[Stored data]
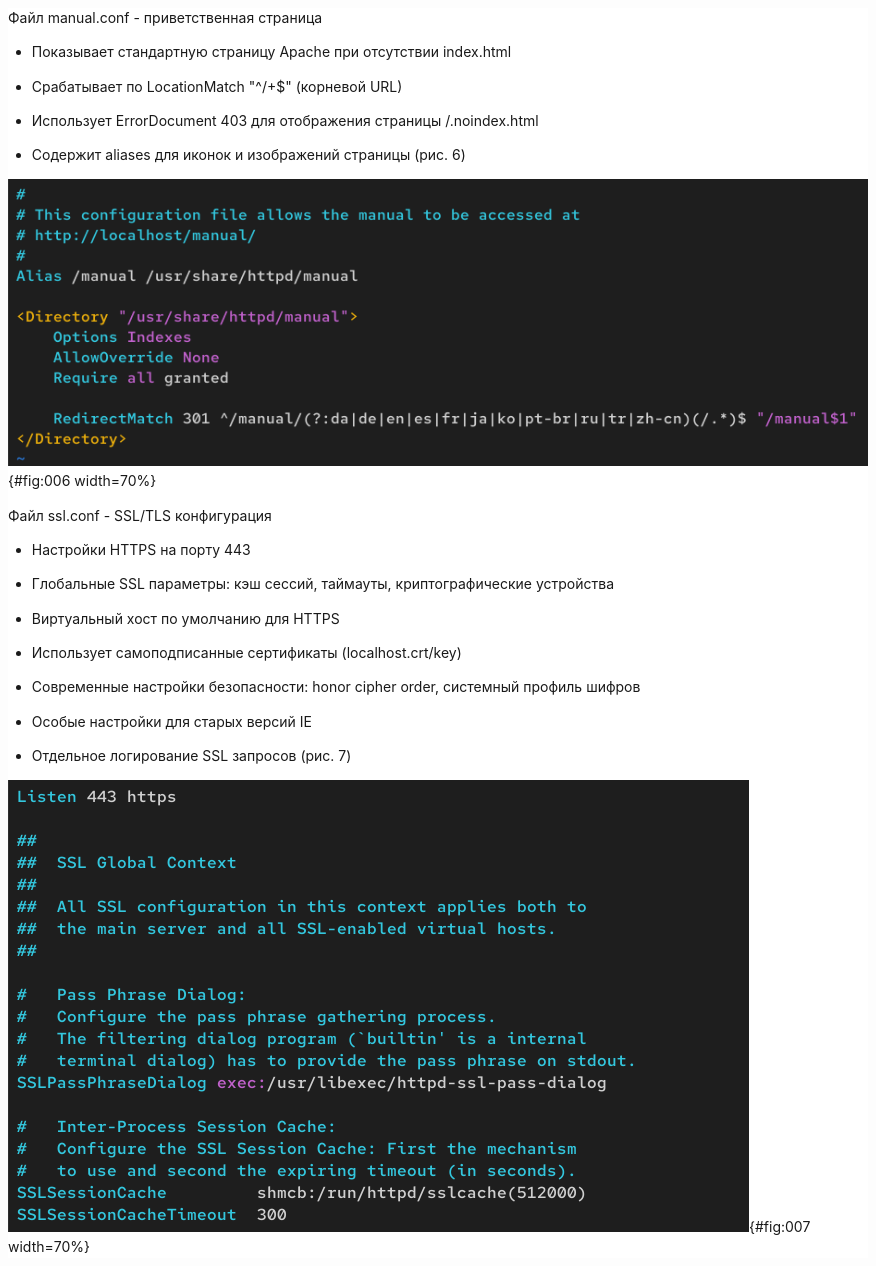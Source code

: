 Файл manual.conf - приветственная страница

- Показывает стандартную страницу Apache при отсутствии index.html

- Срабатывает по LocationMatch "^/+$" (корневой URL)

- Использует ErrorDocument 403 для отображения страницы /.noindex.html

- Содержит aliases для иконок и изображений страницы (рис. 6)

![Файл manual.conf](image/6.png){#fig:006 width=70%}

Файл ssl.conf - SSL/TLS конфигурация

- Настройки HTTPS на порту 443

- Глобальные SSL параметры: кэш сессий, таймауты, криптографические устройства

- Виртуальный хост по умолчанию для HTTPS

- Использует самоподписанные сертификаты (localhost.crt/key)

- Современные настройки безопасности: honor cipher order, системный профиль шифров

- Особые настройки для старых версий IE

- Отдельное логирование SSL запросов (рис. 7)

![Файл ssl.conf](image/7.png){#fig:007 width=70%}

__Problem to solve__. Set down nothing but the lines from the one with "- Современные настройки" through the end of the records, keeping each line exactly as written and including both ends.

__Written response__.
- Современные настройки безопасности: honor cipher order, системный профиль шифров

- Особые настройки для старых версий IE

- Отдельное логирование SSL запросов (рис. 7)

![Файл ssl.conf](image/7.png){#fig:007 width=70%}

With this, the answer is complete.